All we have to do now is to run our agent and provide a question:

1await execute_agent("How many churns are in the churn_table?")
2# Output: 1869

And - amazingly - the agent is able to Automatically generate the SQL query, execute the query, self-heal in case of errors and provide the correct result!

Let's try something more complicated: We want to know the percentage of males and females in the dataset.

1await execute_agent(
2 "What's the percentage of male and female customers of users who churned?"
3)

Output:

1SELECT gender, COUNT(*) * 100.0 / (SELECT COUNT(*) FROM aiagent_test.churn_table WHERE Churn = TRUE) AS percentage FROM aiagent_test.churn_table WHERE Churn = TRUE GROUP BY gender
2
3 gender percentage
40 Male 49.75923
51 Female 50.24077

Quite impressive, isn't it?

Improving our AI SQL Agent for BigQuery data analysis

While our little agent is already quite nice to play with, it creates quite a good amount of garbage queries. While it's surprisingly good in resolving these errors on it's own, there are some methods to reduce these erroneous attempts.

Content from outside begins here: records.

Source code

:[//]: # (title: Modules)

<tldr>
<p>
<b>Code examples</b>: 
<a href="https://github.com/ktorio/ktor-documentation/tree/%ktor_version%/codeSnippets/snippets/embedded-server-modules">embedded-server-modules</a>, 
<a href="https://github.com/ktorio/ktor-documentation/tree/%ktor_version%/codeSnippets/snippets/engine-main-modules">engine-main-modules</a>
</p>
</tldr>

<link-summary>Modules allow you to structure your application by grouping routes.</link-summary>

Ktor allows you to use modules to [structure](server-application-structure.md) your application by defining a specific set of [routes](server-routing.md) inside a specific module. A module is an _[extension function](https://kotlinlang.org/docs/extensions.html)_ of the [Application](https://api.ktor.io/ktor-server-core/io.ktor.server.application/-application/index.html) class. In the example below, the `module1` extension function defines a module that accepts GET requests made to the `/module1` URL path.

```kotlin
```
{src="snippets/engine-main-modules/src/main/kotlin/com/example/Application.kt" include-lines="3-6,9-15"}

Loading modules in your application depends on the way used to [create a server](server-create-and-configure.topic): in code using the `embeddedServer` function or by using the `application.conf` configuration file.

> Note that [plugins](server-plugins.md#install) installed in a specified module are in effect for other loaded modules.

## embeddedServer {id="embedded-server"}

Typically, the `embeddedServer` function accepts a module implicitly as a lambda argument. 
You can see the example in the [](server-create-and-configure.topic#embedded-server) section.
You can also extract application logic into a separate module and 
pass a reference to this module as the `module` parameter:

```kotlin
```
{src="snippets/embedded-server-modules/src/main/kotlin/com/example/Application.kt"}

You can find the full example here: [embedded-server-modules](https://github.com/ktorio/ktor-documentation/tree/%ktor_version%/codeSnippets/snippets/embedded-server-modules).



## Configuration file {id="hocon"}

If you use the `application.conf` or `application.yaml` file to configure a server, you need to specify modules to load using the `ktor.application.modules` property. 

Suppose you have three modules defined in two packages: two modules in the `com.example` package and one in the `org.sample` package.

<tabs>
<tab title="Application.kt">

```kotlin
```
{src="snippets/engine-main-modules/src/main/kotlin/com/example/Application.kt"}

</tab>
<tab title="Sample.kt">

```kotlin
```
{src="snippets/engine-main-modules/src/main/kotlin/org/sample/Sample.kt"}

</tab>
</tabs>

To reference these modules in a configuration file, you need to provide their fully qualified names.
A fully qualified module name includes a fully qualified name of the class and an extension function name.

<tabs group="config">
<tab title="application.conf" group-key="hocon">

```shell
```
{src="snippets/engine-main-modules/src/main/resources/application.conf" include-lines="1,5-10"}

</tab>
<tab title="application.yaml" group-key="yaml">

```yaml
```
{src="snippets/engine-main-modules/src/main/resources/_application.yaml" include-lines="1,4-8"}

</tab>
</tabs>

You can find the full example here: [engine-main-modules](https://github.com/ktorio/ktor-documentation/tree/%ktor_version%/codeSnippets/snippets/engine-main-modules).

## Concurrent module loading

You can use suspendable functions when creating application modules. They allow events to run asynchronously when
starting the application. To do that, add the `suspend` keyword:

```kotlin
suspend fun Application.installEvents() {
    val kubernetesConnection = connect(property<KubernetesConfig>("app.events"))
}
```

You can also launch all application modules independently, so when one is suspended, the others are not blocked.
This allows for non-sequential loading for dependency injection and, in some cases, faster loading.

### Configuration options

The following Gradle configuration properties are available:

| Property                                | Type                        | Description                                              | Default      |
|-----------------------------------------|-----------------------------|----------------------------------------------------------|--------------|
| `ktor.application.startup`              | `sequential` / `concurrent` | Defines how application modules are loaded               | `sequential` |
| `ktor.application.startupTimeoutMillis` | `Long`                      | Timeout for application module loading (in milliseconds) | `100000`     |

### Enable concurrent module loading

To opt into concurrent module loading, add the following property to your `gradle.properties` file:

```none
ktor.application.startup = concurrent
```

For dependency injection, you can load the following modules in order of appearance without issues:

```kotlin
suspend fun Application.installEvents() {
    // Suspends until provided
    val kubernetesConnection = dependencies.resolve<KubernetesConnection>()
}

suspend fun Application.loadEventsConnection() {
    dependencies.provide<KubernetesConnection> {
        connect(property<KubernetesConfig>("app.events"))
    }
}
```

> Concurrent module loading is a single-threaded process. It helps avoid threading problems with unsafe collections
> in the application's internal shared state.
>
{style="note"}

  1. Adding a description to the database columns: In this example, we only provide the table name as well as the column names as context to the AI model. The model is than asked to try to "guess" which columns might be relevant for answering the users question. This is quite error-prone and can be improved by adding a description to the columns.

    There are 2 ways to do this: a. Manually add a description to the columns. While this is in fact a little tedious, it is the most accurate and reliable way to provide context to the model. b. Send a head(10) of each column to GPT-4o and ask for a description. The model will most probably be able to provide a reasonable enough description.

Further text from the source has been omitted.